**WHAT THE EXERCISE ASKS**: Using the records below, transcribe word for word the stretch from the line that contains "checking **Force visual tracking**.</span></span>" through the line that contains "for stabilizing motion.</span></span>", both end lines included, and nothing else.

**DATASET ENTRIES**:

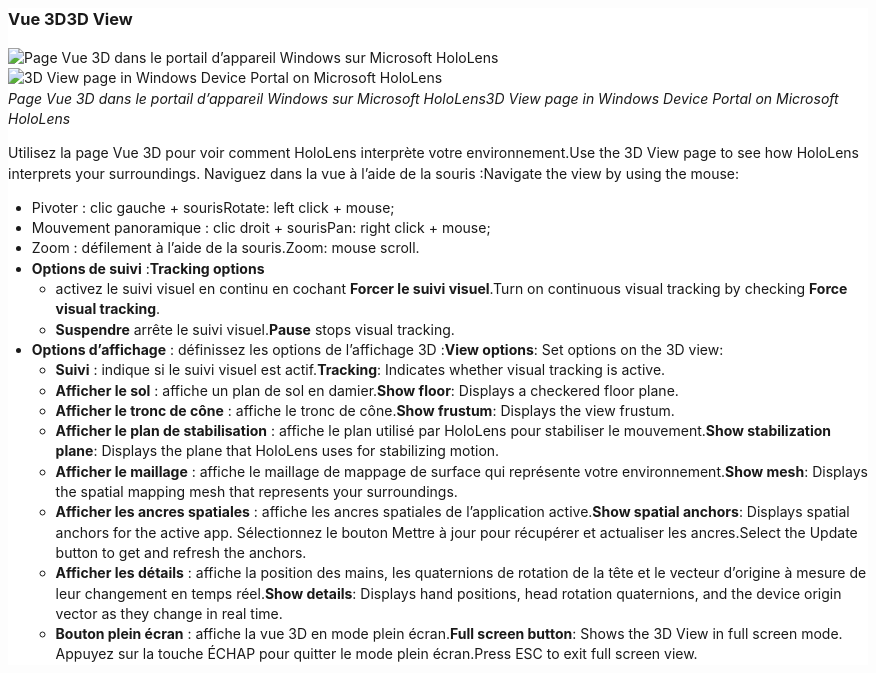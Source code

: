 ### <a name="3d-view"></a><span data-ttu-id="aa59d-258">Vue 3D</span><span class="sxs-lookup"><span data-stu-id="aa59d-258">3D View</span></span>

<span data-ttu-id="aa59d-259">![Page Vue 3D dans le portail d’appareil Windows sur Microsoft HoloLens](images/using-windows-portal-img-05.png)</span><span class="sxs-lookup"><span data-stu-id="aa59d-259">![3D View page in Windows Device Portal on Microsoft HoloLens](images/using-windows-portal-img-05.png)</span></span><br>
<span data-ttu-id="aa59d-260">*Page Vue 3D dans le portail d’appareil Windows sur Microsoft HoloLens*</span><span class="sxs-lookup"><span data-stu-id="aa59d-260">*3D View page in Windows Device Portal on Microsoft HoloLens*</span></span>

<span data-ttu-id="aa59d-261">Utilisez la page Vue 3D pour voir comment HoloLens interprète votre environnement.</span><span class="sxs-lookup"><span data-stu-id="aa59d-261">Use the 3D View page to see how HoloLens interprets your surroundings.</span></span> <span data-ttu-id="aa59d-262">Naviguez dans la vue à l’aide de la souris :</span><span class="sxs-lookup"><span data-stu-id="aa59d-262">Navigate the view by using the mouse:</span></span>
* <span data-ttu-id="aa59d-263">Pivoter : clic gauche + souris</span><span class="sxs-lookup"><span data-stu-id="aa59d-263">Rotate: left click + mouse;</span></span>
* <span data-ttu-id="aa59d-264">Mouvement panoramique : clic droit + souris</span><span class="sxs-lookup"><span data-stu-id="aa59d-264">Pan: right click + mouse;</span></span>
* <span data-ttu-id="aa59d-265">Zoom : défilement à l’aide de la souris.</span><span class="sxs-lookup"><span data-stu-id="aa59d-265">Zoom: mouse scroll.</span></span>
* <span data-ttu-id="aa59d-266">**Options de suivi** :</span><span class="sxs-lookup"><span data-stu-id="aa59d-266">**Tracking options**</span></span>
   * <span data-ttu-id="aa59d-267">activez le suivi visuel en continu en cochant **Forcer le suivi visuel**.</span><span class="sxs-lookup"><span data-stu-id="aa59d-267">Turn on continuous visual tracking by checking **Force visual tracking**.</span></span> 
   * <span data-ttu-id="aa59d-268">**Suspendre** arrête le suivi visuel.</span><span class="sxs-lookup"><span data-stu-id="aa59d-268">**Pause** stops visual tracking.</span></span>
* <span data-ttu-id="aa59d-269">**Options d’affichage** : définissez les options de l’affichage 3D :</span><span class="sxs-lookup"><span data-stu-id="aa59d-269">**View options**: Set options on the 3D view:</span></span>
  * <span data-ttu-id="aa59d-270">**Suivi** : indique si le suivi visuel est actif.</span><span class="sxs-lookup"><span data-stu-id="aa59d-270">**Tracking**: Indicates whether visual tracking is active.</span></span>
  * <span data-ttu-id="aa59d-271">**Afficher le sol** : affiche un plan de sol en damier.</span><span class="sxs-lookup"><span data-stu-id="aa59d-271">**Show floor**: Displays a checkered floor plane.</span></span>
  * <span data-ttu-id="aa59d-272">**Afficher le tronc de cône** : affiche le tronc de cône.</span><span class="sxs-lookup"><span data-stu-id="aa59d-272">**Show frustum**: Displays the view frustum.</span></span>
  * <span data-ttu-id="aa59d-273">**Afficher le plan de stabilisation** : affiche le plan utilisé par HoloLens pour stabiliser le mouvement.</span><span class="sxs-lookup"><span data-stu-id="aa59d-273">**Show stabilization plane**: Displays the plane that HoloLens uses for stabilizing motion.</span></span>
  * <span data-ttu-id="aa59d-274">**Afficher le maillage** : affiche le maillage de mappage de surface qui représente votre environnement.</span><span class="sxs-lookup"><span data-stu-id="aa59d-274">**Show mesh**: Displays the spatial mapping mesh that represents your surroundings.</span></span>
  * <span data-ttu-id="aa59d-275">**Afficher les ancres spatiales** : affiche les ancres spatiales de l’application active.</span><span class="sxs-lookup"><span data-stu-id="aa59d-275">**Show spatial anchors**: Displays spatial anchors for the active app.</span></span> <span data-ttu-id="aa59d-276">Sélectionnez le bouton Mettre à jour pour récupérer et actualiser les ancres.</span><span class="sxs-lookup"><span data-stu-id="aa59d-276">Select the Update button to get and refresh the anchors.</span></span>
  * <span data-ttu-id="aa59d-277">**Afficher les détails** : affiche la position des mains, les quaternions de rotation de la tête et le vecteur d’origine à mesure de leur changement en temps réel.</span><span class="sxs-lookup"><span data-stu-id="aa59d-277">**Show details**: Displays hand positions, head rotation quaternions, and the device origin vector as they change in real time.</span></span>
  * <span data-ttu-id="aa59d-278">**Bouton plein écran** : affiche la vue 3D en mode plein écran.</span><span class="sxs-lookup"><span data-stu-id="aa59d-278">**Full screen button**: Shows the 3D View in full screen mode.</span></span> <span data-ttu-id="aa59d-279">Appuyez sur la touche ÉCHAP pour quitter le mode plein écran.</span><span class="sxs-lookup"><span data-stu-id="aa59d-279">Press ESC to exit full screen view.</span></span>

**WRITTEN SOLUTION**:
   * <span data-ttu-id="aa59d-267">activez le suivi visuel en continu en cochant **Forcer le suivi visuel**.</span><span class="sxs-lookup"><span data-stu-id="aa59d-267">Turn on continuous visual tracking by checking **Force visual tracking**.</span></span> 
   * <span data-ttu-id="aa59d-268">**Suspendre** arrête le suivi visuel.</span><span class="sxs-lookup"><span data-stu-id="aa59d-268">**Pause** stops visual tracking.</span></span>
* <span data-ttu-id="aa59d-269">**Options d’affichage** : définissez les options de l’affichage 3D :</span><span class="sxs-lookup"><span data-stu-id="aa59d-269">**View options**: Set options on the 3D view:</span></span>
  * <span data-ttu-id="aa59d-270">**Suivi** : indique si le suivi visuel est actif.</span><span class="sxs-lookup"><span data-stu-id="aa59d-270">**Tracking**: Indicates whether visual tracking is active.</span></span>
  * <span data-ttu-id="aa59d-271">**Afficher le sol** : affiche un plan de sol en damier.</span><span class="sxs-lookup"><span data-stu-id="aa59d-271">**Show floor**: Displays a checkered floor plane.</span></span>
  * <span data-ttu-id="aa59d-272">**Afficher le tronc de cône** : affiche le tronc de cône.</span><span class="sxs-lookup"><span data-stu-id="aa59d-272">**Show frustum**: Displays the view frustum.</span></span>
  * <span data-ttu-id="aa59d-273">**Afficher le plan de stabilisation** : affiche le plan utilisé par HoloLens pour stabiliser le mouvement.</span><span class="sxs-lookup"><span data-stu-id="aa59d-273">**Show stabilization plane**: Displays the plane that HoloLens uses for stabilizing motion.</span></span>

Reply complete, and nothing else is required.